| 纯度 | >90%SDS-PAGE. |
| 种属 | Human |
| 靶点 | akirin1 |
| Uniprot No | Q9H9L7 |
| 内毒素 | < 0.01EU/μg |
| 表达宿主 | E.coli |
| 表达区间 | 1-192aa |
| 氨基酸序列 | MACGATLKRP MEFEAALLSP GSPKRRRCAP LPGPTPGLRP PDAEPPPPFQ TQTPPQSLQQ PAPPGSERRL PTPEQIFQNI KQEYSRYQRW RHLEVVLNQS EACASESQPH SSALTAPSSP GSSWMKKDQP TFTLRQVGII CERLLKDYED KIREEYEQIL NTKLAEQYES FVKFTHDQIM RRYGTRPTSY VS |
| 预测分子量 | 21,8 kDa |
| 蛋白标签 | His tag N-Terminus |
| 缓冲液 | PBS, pH7.4, containing 0.01% SKL, 1mM DTT, 5% Trehalose and Proclin300. |
| 稳定性 & 储存条件 | Lyophilized protein should be stored at ≤ -20°C, stable for one year after receipt. Reconstituted protein solution can be stored at 2-8°C for 2-7 days. Aliquots of reconstituted samples are stable at ≤ -20°C for 3 months. |
| 复溶 | Always centrifuge tubes before opening.Do not mix by vortex or pipetting. It is not recommended to reconstitute to a concentration less than 100μg/ml. Dissolve the lyophilized protein in distilled water. Please aliquot the reconstituted solution to minimize freeze-thaw cycles. |
以下是关于Akirin1重组蛋白的3-4篇代表性文献概览(基于公开研究整理,具体作者和期刊可能有调整):
1. **"Akirin1 is a nuclear factor essential for the transcriptional activation of NF-κB-dependent immune genes"**
- **作者**: Goto A. et al.
- **摘要**: 研究通过果蝇和小鼠模型发现,Akirin1作为核蛋白通过介导NF-κB与染色质重塑复合物之间的相互作用,调控先天免疫基因(如抗菌肽)的表达,敲除Akirin1会导致免疫应答缺陷。

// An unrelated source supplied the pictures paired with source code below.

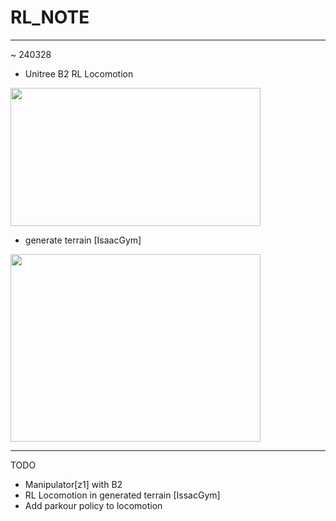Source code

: # RL_NOTE

---
~ 240328
+ Unitree B2 RL Locomotion

<img src="https://github.com/rlawlsdn1130/RL_NOTE/assets/88181153/642881e8-058c-4d8d-8fe1-84afb4678a9c" width="400px" height="221px">


+ generate terrain [IsaacGym]

<img src="https://github.com/rlawlsdn1130/RL_NOTE/assets/88181153/9edb3527-d3b1-4659-a122-6e0a7a7ce3b8" width="400" height="300"/>

---
TODO
+ Manipulator[z1] with B2
+ RL Locomotion in generated terrain [IssacGym]
+ Add parkour policy to locomotion
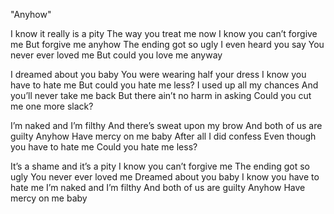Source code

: "Anyhow"

I know it really is a pity
The way you treat me now
I know you can’t forgive me
But forgive me anyhow
The ending got so ugly
I even heard you say
You never ever loved me
But could you love me anyway

I dreamed about you baby
You were wearing half your dress
I know you have to hate me
But could you hate me less?
I used up all my chances
And you’ll never take me back
But there ain’t no harm in asking
Could you cut me one more slack?

I’m naked and I’m filthy
And there’s sweat upon my brow
And both of us are guilty
Anyhow
Have mercy on me baby
After all I did confess
Even though you have to hate me
Could you hate me less?

It’s a shame and it’s a pity
I know you can’t forgive me
The ending got so ugly
You never ever loved me
Dreamed about you baby
I know you have to hate me
I’m naked and I’m filthy
And both of us are guilty
Anyhow
Have mercy on me baby
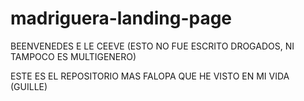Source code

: # madriguera-landing-page
BEENVENEDES E LE CEEVE (ESTO NO FUE ESCRITO DROGADOS, NI TAMPOCO ES MULTIGENERO)


ESTE ES EL REPOSITORIO MAS FALOPA QUE HE VISTO EN MI VIDA (GUILLE)
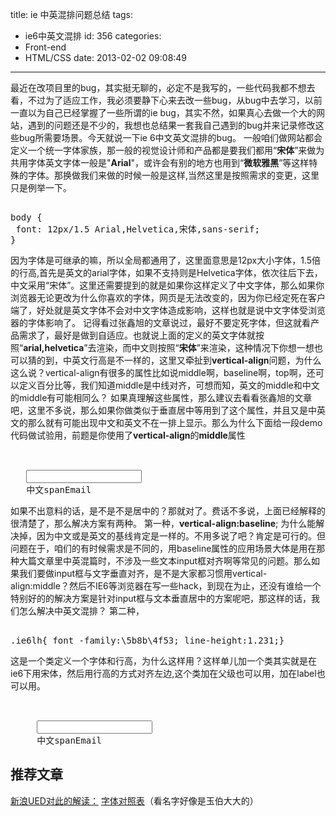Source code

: title: ie 中英混排问题总结
tags:
  - ie6中英文混排
id: 356
categories:
  - Front-end
  - HTML/CSS
date: 2013-02-02 09:08:49
---

最近在改项目里的bug，其实挺无聊的，必定不是我写的，一些代码我都不想去看，不过为了适应工作，我必须要静下心来去改一些bug，从bug中去学习，以前一直以为自己已经掌握了一些所谓的ie bug，其实不然，如果真心去做一个大的网站，遇到的问题还是不少的，我想也总结果一套我自己遇到的bug并来记录修改这些bug所需要场景。今天就说一下ie 6中文英文混排的bug。
一般咱们做网站都会定义一个统一字体家族，那一般的视觉设计师和产品都是要我们都用“**宋体**”来做为共用字体英文字体一般是"**Arial**"，或许会有别的地方也用到“**微软雅黑**”等这样特殊的字体。那换做我们来做的时候一般是这样,当然这里是按照需求的变更，这里只是例举一下。
<!--more-->
<pre class="brush:[css]"> 
body {
 font: 12px/1.5 Arial,Helvetica,宋体,sans-serif;
}</pre>
因为字体是可继承的嘛，所以全局都通用了，这里面意思是12px大小字体，1.5倍的行高,首先是英文的arial字体，如果不支持则是Helvetica字体，依次往后下去，中文采用“宋体”。这里还需要提到的就是如果你这样定义了中文字体，那么如果你浏览器无论更改为什么你喜欢的字体，网页是无法改变的，因为你已经定死在客户端了，好处就是英文字体不会对中文字体造成影响，这样也就是说中文字体受浏览器的字体影响了。
记得看过张鑫旭的文章说过，最好不要定死字体，但这就看产品需求了，最好是做到自适应。也就说上面的定义的英文字体就按照“**arial,helvetica**”去渲染，而中文则按照“**宋体**”来渲染，这种情况下你想一想也可以猜的到，中英文行高是不一样的，这里又牵扯到**vertical-align**问题，为什么这么说？vertical-align有很多的属性比如说middle啊，baseline啊，top啊，还可以定义百分比等，我们知道middle是中线对齐，可想而知，英文的middle和中文的middle有可能相同么？
如果真理解这些属性，那么建议去看看张鑫旭的文章吧，这里不多说，那么如果你做类似于垂直居中等用到了这个属性，并且又是中英文的那么就有可能出现中文和英文不在一排上显示。那么为什么下面给一段demo代码做试验用，前题是你使用了**vertical-align**的**middle**属性
<pre class="brush:[html]"> 
<span>
   <input type="text" />
   <label style="vertical-align: middle;" for="">中文spanEmail</label>
</span></pre>
如果不出意料的话，是不是不是居中的？那就对了。费话不多说，上面已经解释的很清楚了，那么解决方案有两种。
第一种，**vertical-align:baseline**;
为什么能解决掉，因为中文或是英文的基线肯定是一样的。不用多说了吧？肯定是可行的。但问题在于，咱们的有时候需求是不同的，用baseline属性的应用场景大体是用在那种大篇文章里中英混篇时，不涉及一些文本input框对齐啊等常见的问题。那么如果我们要做input框与文字垂直对齐，是不是大家都习惯用vertical-align:middle？然后不IE6等浏览器在写一些hack，到现在为止，还没有谁给一个特别好的的解决方案是针对input框与文本垂直居中的方案呢吧，那这样的话，我们怎么解决中英文混排？
第二种，
<pre class="brush:[css]"> 
.ie6lh{_font_-family:\5b8b\4f53;_line-height:1.231;}</pre>
这是一个类定义一个字体和行高，为什么这样用？这样单儿加一个类其实就是在ie6下用宋体，然后用行高的方式对齐左边,这个类加在父级也可以用，加在label也可以用。
<pre class="brush:[css]">  
<span>
     <input style="vertical-align: middle;" type="text" />
     <label class="ie6lh" style="vertical-align: middle;" for="">中文spanEmail</label>
</span></pre>

## 推荐文章

[新浪UED对此的解读：](http://ued.sina.com.cn/?p=95 "新浪UED中英混排")
[字体对照表](http://lifesinger.googlecode.com/svn/trunk/lab/2009/web-default-font.html "中英文对照表")（看名字好像是玉伯大大的）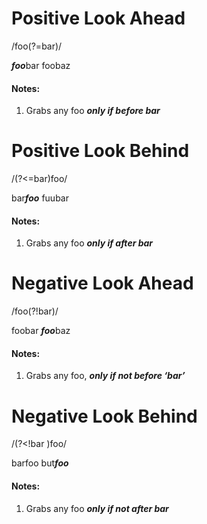 
# Positive Look Ahead
/foo(?=bar)/

***foo***bar foobaz


#### Notes:
1. Grabs any foo ***only if before bar***



# Positive Look Behind
/(?<=bar)foo/

bar***foo*** fuubar

#### Notes:
1. Grabs any foo ***only if after bar***




# Negative Look Ahead
/foo(?!bar)/

foobar ***foo***baz

#### Notes:
  1. Grabs any foo, ***only if not before ‘bar’***




# Negative Look Behind

/(?<!bar )foo/

barfoo but***foo***

#### Notes:
1. Grabs any foo ***only if not after bar***




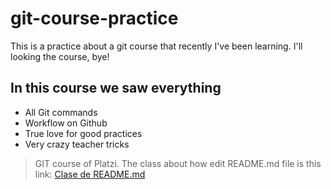 # git-course-practice
This is a practice about a git course that recently I've been learning. I'll looking the course, bye!

## In this course we saw everything
* All Git commands
* Workflow on Github
* True love for good practices
* Very crazy teacher tricks

> GIT course of Platzi. The class about how edit README.md file is this link: [Clase de README.md](https://platzi.com/clases/2405-git-github-appsco/19977-readmemd-es-una-excelente-practica/ "Clase de README.md")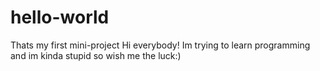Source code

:# hello-world
Thats my first mini-project
Hi everybody!
Im trying to learn programming and im kinda stupid so wish me the luck:)
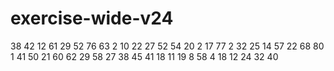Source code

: # exercise-wide-v24
38
42
12
61
29
52
76
63
2
10
22
27
52
54
20
2
17
77
2
32
25
14
57
22
68
80
1
41
50
21
60
62
29
58
27
38
45
41
18
11
19
8
58
4
18
12
24
32
40
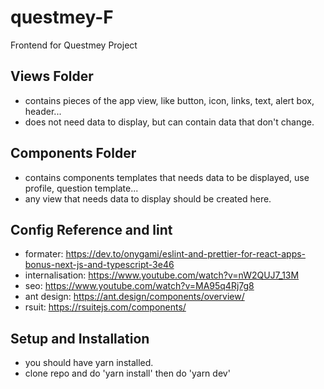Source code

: # questmey-F
Frontend for Questmey Project

## Views Folder
- contains pieces of the app view, like button, icon, links, text, alert box, header...
- does not need data to display, but can contain data that don't change. 

## Components Folder
- contains components templates that needs data to be displayed, use profile, question template...
- any view that needs data to display should be created here.

## Config Reference and lint
- formater: https://dev.to/onygami/eslint-and-prettier-for-react-apps-bonus-next-js-and-typescript-3e46
- internalisation: https://www.youtube.com/watch?v=nW2QUJ7_13M
- seo: https://www.youtube.com/watch?v=MA95q4Rj7g8
- ant design: https://ant.design/components/overview/
- rsuit: https://rsuitejs.com/components/

## Setup and Installation
- you should have yarn installed.
- clone repo and do 'yarn install' then do 'yarn dev'
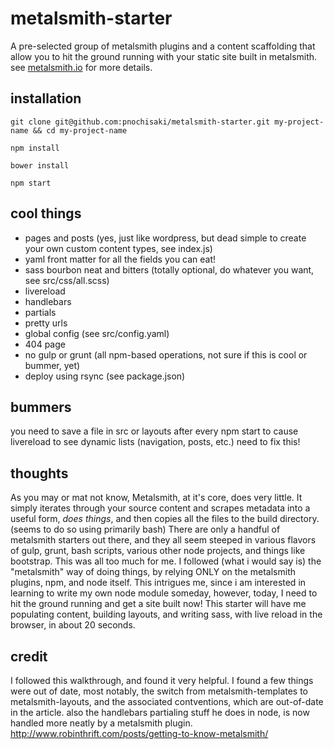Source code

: # metalsmith-starter
A pre-selected group of metalsmith plugins and a content scaffolding that allow you to hit the ground running with your static site built in metalsmith. see <a href="http://metalsmith.io">metalsmith.io</a> for more details.

## installation
`git clone git@github.com:pnochisaki/metalsmith-starter.git my-project-name && cd my-project-name`

`npm install`

`bower install`

`npm start`

## cool things
* pages and posts (yes, just like wordpress, but dead simple to create your own custom content types, see index.js)
* yaml front matter for all the fields you can eat!
* sass bourbon neat and bitters (totally optional, do whatever you want, see src/css/all.scss)
* livereload
* handlebars
* partials
* pretty urls
* global config (see src/config.yaml)
* 404 page
* no gulp or grunt (all npm-based operations, not sure if this is cool or bummer, yet)
* deploy using rsync (see package.json)

## bummers
you need to save a file in src or layouts after every npm start to cause livereload to see dynamic lists (navigation, posts, etc.) need to fix this!

## thoughts
As you may or mat not know, Metalsmith, at it's core, does very little.  It simply iterates through your source content and scrapes metadata into a useful form, *does things*, and then copies all the files to the build directory. (seems to do so using primarily bash) There are only a handful of metalsmith starters out there, and they all seem steeped in various flavors of gulp, grunt, bash scripts, various other node projects, and things like bootstrap. This was all too much for me. I followed (what i would say is) the "metalsmith" way of doing things, by relying ONLY on the metalsmith plugins, npm, and node itself. This intrigues me, since i am interested in learning to write my own node module someday, however, today, I need to hit the ground running and get a site built now! This starter will have me populating content, building layouts, and writing sass, with live reload in the browser, in about 20 seconds.

## credit
I followed this walkthrough, and found it very helpful. I found a few things were out of date, most notably, the switch from metalsmith-templates to metalsmith-layouts, and the associated contventions, which are out-of-date in the article.  also the handlebars partialing stuff he does in node, is now handled more neatly by a metalsmith plugin.
http://www.robinthrift.com/posts/getting-to-know-metalsmith/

2. **"Akirin1 regulates skeletal muscle regeneration and myoblast differentiation"**
- **作者**: Harada Y. et al.
- **摘要**: 揭示Akirin1在成肌细胞分化和肌肉再生中的关键作用,通过激活MyoD等肌源性转录因子促进肌管形成,敲低Akirin1会抑制细胞分化并延缓肌肉损伤修复。
3. **"Structural insights into the interaction of Akirin1 with the 14-3-3 protein and transcription factors"**
- **作者**: Bharucha N. et al.
- **摘要**: 利用X射线晶体学解析Akirin1与14-3-3蛋白及DNA结合因子复合物的结构,阐明其通过多结构域招募不同分子以形成基因表达调控复合物的分子机制。
4. **"Akirin1 promotes breast cancer metastasis by modulating the EGFR/ERK signaling pathway"**
- **作者**: Li X. et al.
- **摘要**: 发现Akirin1在乳腺癌细胞中过表达可通过增强EGFR/ERK信号通路活性促进细胞迁移和侵袭,靶向Akirin1可抑制小鼠模型中肿瘤转移。
(注:以上文献标题和内容基于领域内研究方向综合概括,具体发表信息需以实际数据库检索为准。)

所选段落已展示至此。